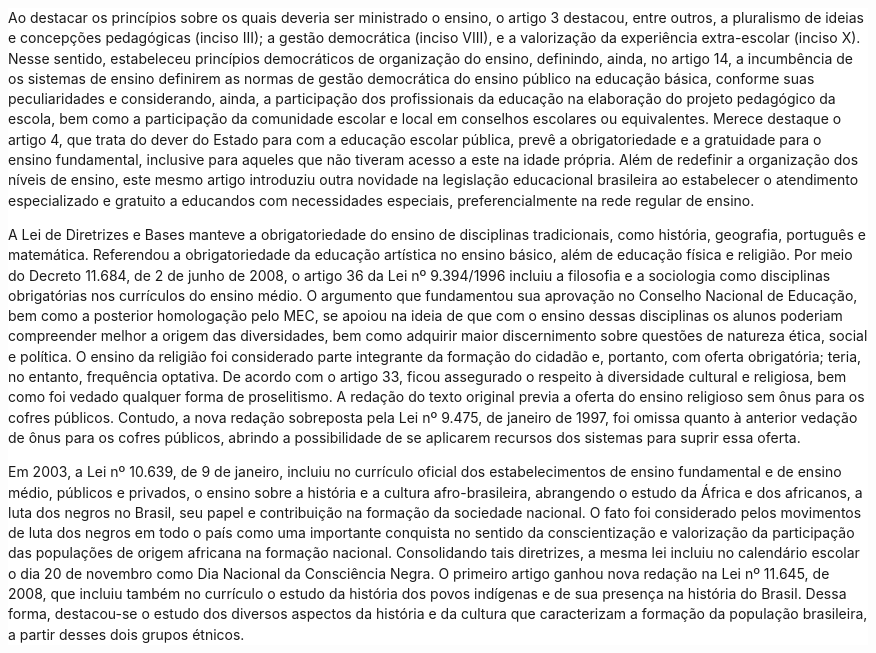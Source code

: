 Ao destacar os princípios sobre os quais deveria ser ministrado o
ensino, o artigo 3 destacou, entre outros, a pluralismo de ideias e
concepções pedagógicas (inciso III); a gestão democrática (inciso VIII),
e a valorização da experiência extra-escolar (inciso X). Nesse sentido,
estabeleceu princípios democráticos de organização do ensino, definindo,
ainda, no artigo 14, a incumbência de os sistemas de ensino definirem as
normas de gestão democrática do ensino público na educação básica,
conforme suas peculiaridades e considerando, ainda, a participação dos
profissionais da educação na elaboração do projeto pedagógico da escola,
bem como a participação da comunidade escolar e local em conselhos
escolares ou equivalentes. Merece destaque o artigo 4, que trata do
dever do Estado para com a educação escolar pública, prevê a
obrigatoriedade e a gratuidade para o ensino fundamental, inclusive para
aqueles que não tiveram acesso a este na idade própria. Além de
redefinir a organização dos níveis de ensino, este mesmo artigo
introduziu outra novidade na legislação educacional brasileira ao
estabelecer o atendimento especializado e gratuito a educandos com
necessidades especiais, preferencialmente na rede regular de ensino. 

A Lei de Diretrizes e Bases manteve a obrigatoriedade do ensino de
disciplinas tradicionais, como história, geografia, português e
matemática. Referendou a obrigatoriedade da educação artística no ensino
básico, além de educação física e religião. Por meio do Decreto 11.684,
de 2 de junho de 2008, o artigo 36 da Lei nº 9.394/1996 incluiu a
filosofia e a sociologia como disciplinas obrigatórias nos currículos do
ensino médio. O argumento que fundamentou sua aprovação no Conselho
Nacional de Educação, bem como a posterior homologação pelo MEC, se
apoiou na ideia de que com o ensino dessas disciplinas os alunos
poderiam compreender melhor a origem das diversidades, bem como adquirir
maior discernimento sobre questões de natureza ética, social e política.
O ensino da religião foi considerado parte integrante da formação do
cidadão e, portanto, com oferta obrigatória; teria, no entanto,
frequência optativa. De acordo com o artigo 33, ficou assegurado o
respeito à diversidade cultural e religiosa, bem como foi vedado
qualquer forma de proselitismo. A redação do texto original previa a
oferta do ensino religioso sem ônus para os cofres públicos. Contudo, a
nova redação sobreposta pela Lei nº 9.475, de janeiro de 1997, foi
omissa quanto à anterior vedação de ônus para os cofres públicos,
abrindo a possibilidade de se aplicarem recursos dos sistemas para
suprir essa oferta.

Em 2003, a Lei nº 10.639, de 9 de janeiro, incluiu no currículo oficial
dos estabelecimentos de ensino fundamental e de ensino médio, públicos e
privados, o ensino sobre a história e a cultura afro-brasileira,
abrangendo o estudo da África e dos africanos, a luta dos negros no
Brasil, seu papel e contribuição na formação da sociedade nacional. O
fato foi considerado pelos movimentos de luta dos negros em todo o país
como uma importante conquista no sentido da conscientização e
valorização da participação das populações de origem africana na
formação nacional. Consolidando tais diretrizes, a mesma lei incluiu no
calendário escolar o dia 20 de novembro como Dia Nacional da Consciência
Negra. O primeiro artigo ganhou nova redação na Lei nº 11.645, de 2008,
que incluiu também no currículo o estudo da história dos povos indígenas
e de sua presença na história do Brasil. Dessa forma, destacou-se o
estudo dos diversos aspectos da história e da cultura que caracterizam a
formação da população brasileira, a partir desses dois grupos étnicos.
-=-=-=-=-
_Instructions to follow:_ Go through the listing above and write it all out exactly, leaving out any picture.

_Answer to the exercise:_
Source code

: Ao destacar os princípios sobre os quais deveria ser ministrado o
ensino, o artigo 3 destacou, entre outros, a pluralismo de ideias e
concepções pedagógicas (inciso III); a gestão democrática (inciso VIII),
e a valorização da experiência extra-escolar (inciso X). Nesse sentido,
estabeleceu princípios democráticos de organização do ensino, definindo,
ainda, no artigo 14, a incumbência de os sistemas de ensino definirem as
normas de gestão democrática do ensino público na educação básica,
conforme suas peculiaridades e considerando, ainda, a participação dos
profissionais da educação na elaboração do projeto pedagógico da escola,
bem como a participação da comunidade escolar e local em conselhos
escolares ou equivalentes. Merece destaque o artigo 4, que trata do
dever do Estado para com a educação escolar pública, prevê a
obrigatoriedade e a gratuidade para o ensino fundamental, inclusive para
aqueles que não tiveram acesso a este na idade própria. Além de
redefinir a organização dos níveis de ensino, este mesmo artigo
introduziu outra novidade na legislação educacional brasileira ao
estabelecer o atendimento especializado e gratuito a educandos com
necessidades especiais, preferencialmente na rede regular de ensino. 

A Lei de Diretrizes e Bases manteve a obrigatoriedade do ensino de
disciplinas tradicionais, como história, geografia, português e
matemática. Referendou a obrigatoriedade da educação artística no ensino
básico, além de educação física e religião. Por meio do Decreto 11.684,
de 2 de junho de 2008, o artigo 36 da Lei nº 9.394/1996 incluiu a
filosofia e a sociologia como disciplinas obrigatórias nos currículos do
ensino médio. O argumento que fundamentou sua aprovação no Conselho
Nacional de Educação, bem como a posterior homologação pelo MEC, se
apoiou na ideia de que com o ensino dessas disciplinas os alunos
poderiam compreender melhor a origem das diversidades, bem como adquirir
maior discernimento sobre questões de natureza ética, social e política.
O ensino da religião foi considerado parte integrante da formação do
cidadão e, portanto, com oferta obrigatória; teria, no entanto,
frequência optativa. De acordo com o artigo 33, ficou assegurado o
respeito à diversidade cultural e religiosa, bem como foi vedado
qualquer forma de proselitismo. A redação do texto original previa a
oferta do ensino religioso sem ônus para os cofres públicos. Contudo, a
nova redação sobreposta pela Lei nº 9.475, de janeiro de 1997, foi
omissa quanto à anterior vedação de ônus para os cofres públicos,
abrindo a possibilidade de se aplicarem recursos dos sistemas para
suprir essa oferta.

Em 2003, a Lei nº 10.639, de 9 de janeiro, incluiu no currículo oficial
dos estabelecimentos de ensino fundamental e de ensino médio, públicos e
privados, o ensino sobre a história e a cultura afro-brasileira,
abrangendo o estudo da África e dos africanos, a luta dos negros no
Brasil, seu papel e contribuição na formação da sociedade nacional. O
fato foi considerado pelos movimentos de luta dos negros em todo o país
como uma importante conquista no sentido da conscientização e
valorização da participação das populações de origem africana na
formação nacional. Consolidando tais diretrizes, a mesma lei incluiu no
calendário escolar o dia 20 de novembro como Dia Nacional da Consciência
Negra. O primeiro artigo ganhou nova redação na Lei nº 11.645, de 2008,
que incluiu também no currículo o estudo da história dos povos indígenas
e de sua presença na história do Brasil. Dessa forma, destacou-se o
estudo dos diversos aspectos da história e da cultura que caracterizam a
formação da população brasileira, a partir desses dois grupos étnicos.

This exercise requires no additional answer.